(Exercise brief): Where does the word "critical" occur in the data below? Copy each line that holds it.

Data records
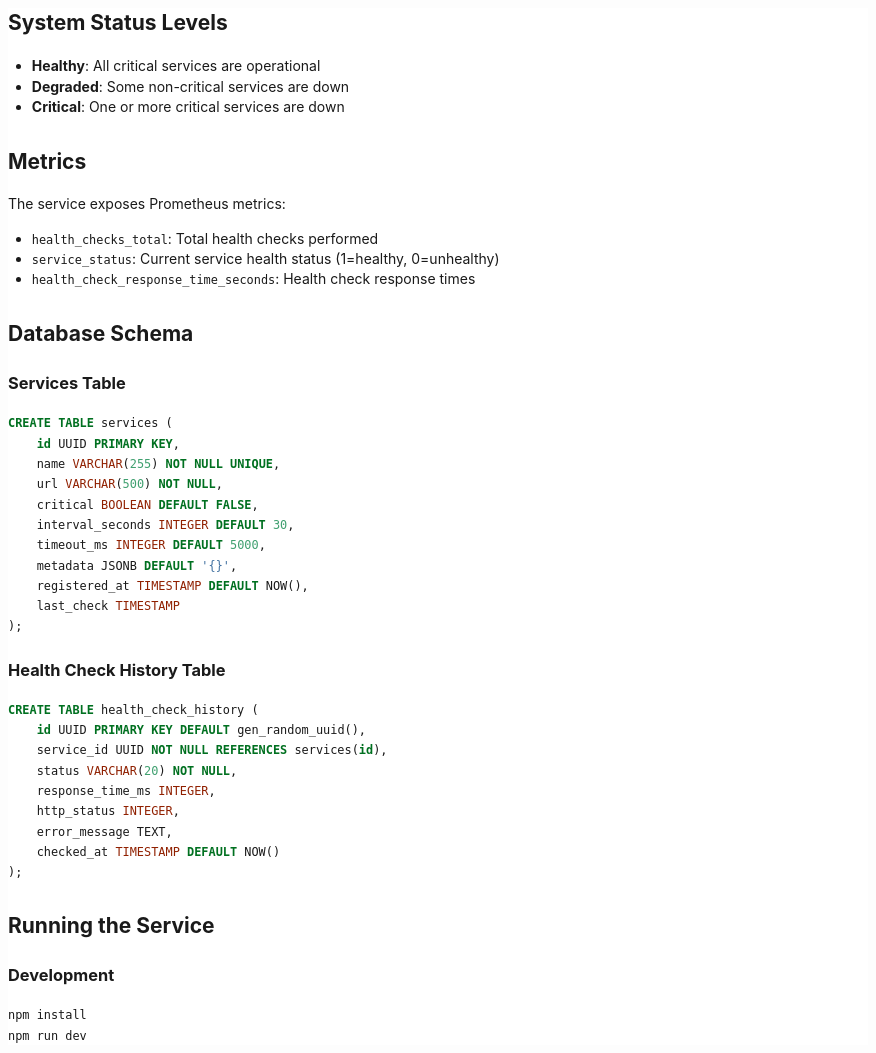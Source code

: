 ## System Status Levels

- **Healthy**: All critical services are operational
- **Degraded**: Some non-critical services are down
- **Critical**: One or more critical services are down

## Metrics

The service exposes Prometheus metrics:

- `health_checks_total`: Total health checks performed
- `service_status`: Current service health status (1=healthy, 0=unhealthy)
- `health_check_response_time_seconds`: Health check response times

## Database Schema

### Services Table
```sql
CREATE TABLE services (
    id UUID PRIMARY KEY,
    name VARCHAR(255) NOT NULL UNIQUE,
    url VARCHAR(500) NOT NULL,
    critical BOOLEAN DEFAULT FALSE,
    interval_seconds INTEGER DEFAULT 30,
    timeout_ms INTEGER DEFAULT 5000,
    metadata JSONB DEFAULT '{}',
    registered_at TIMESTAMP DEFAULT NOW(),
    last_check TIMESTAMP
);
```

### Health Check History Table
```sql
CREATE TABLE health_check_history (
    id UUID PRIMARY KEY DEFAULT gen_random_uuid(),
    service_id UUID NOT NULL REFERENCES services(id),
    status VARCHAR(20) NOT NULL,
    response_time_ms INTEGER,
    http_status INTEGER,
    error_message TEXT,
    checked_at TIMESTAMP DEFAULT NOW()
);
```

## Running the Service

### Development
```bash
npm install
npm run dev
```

(The answer):
- **Healthy**: All critical services are operational
- **Degraded**: Some non-critical services are down
- **Critical**: One or more critical services are down
    critical BOOLEAN DEFAULT FALSE,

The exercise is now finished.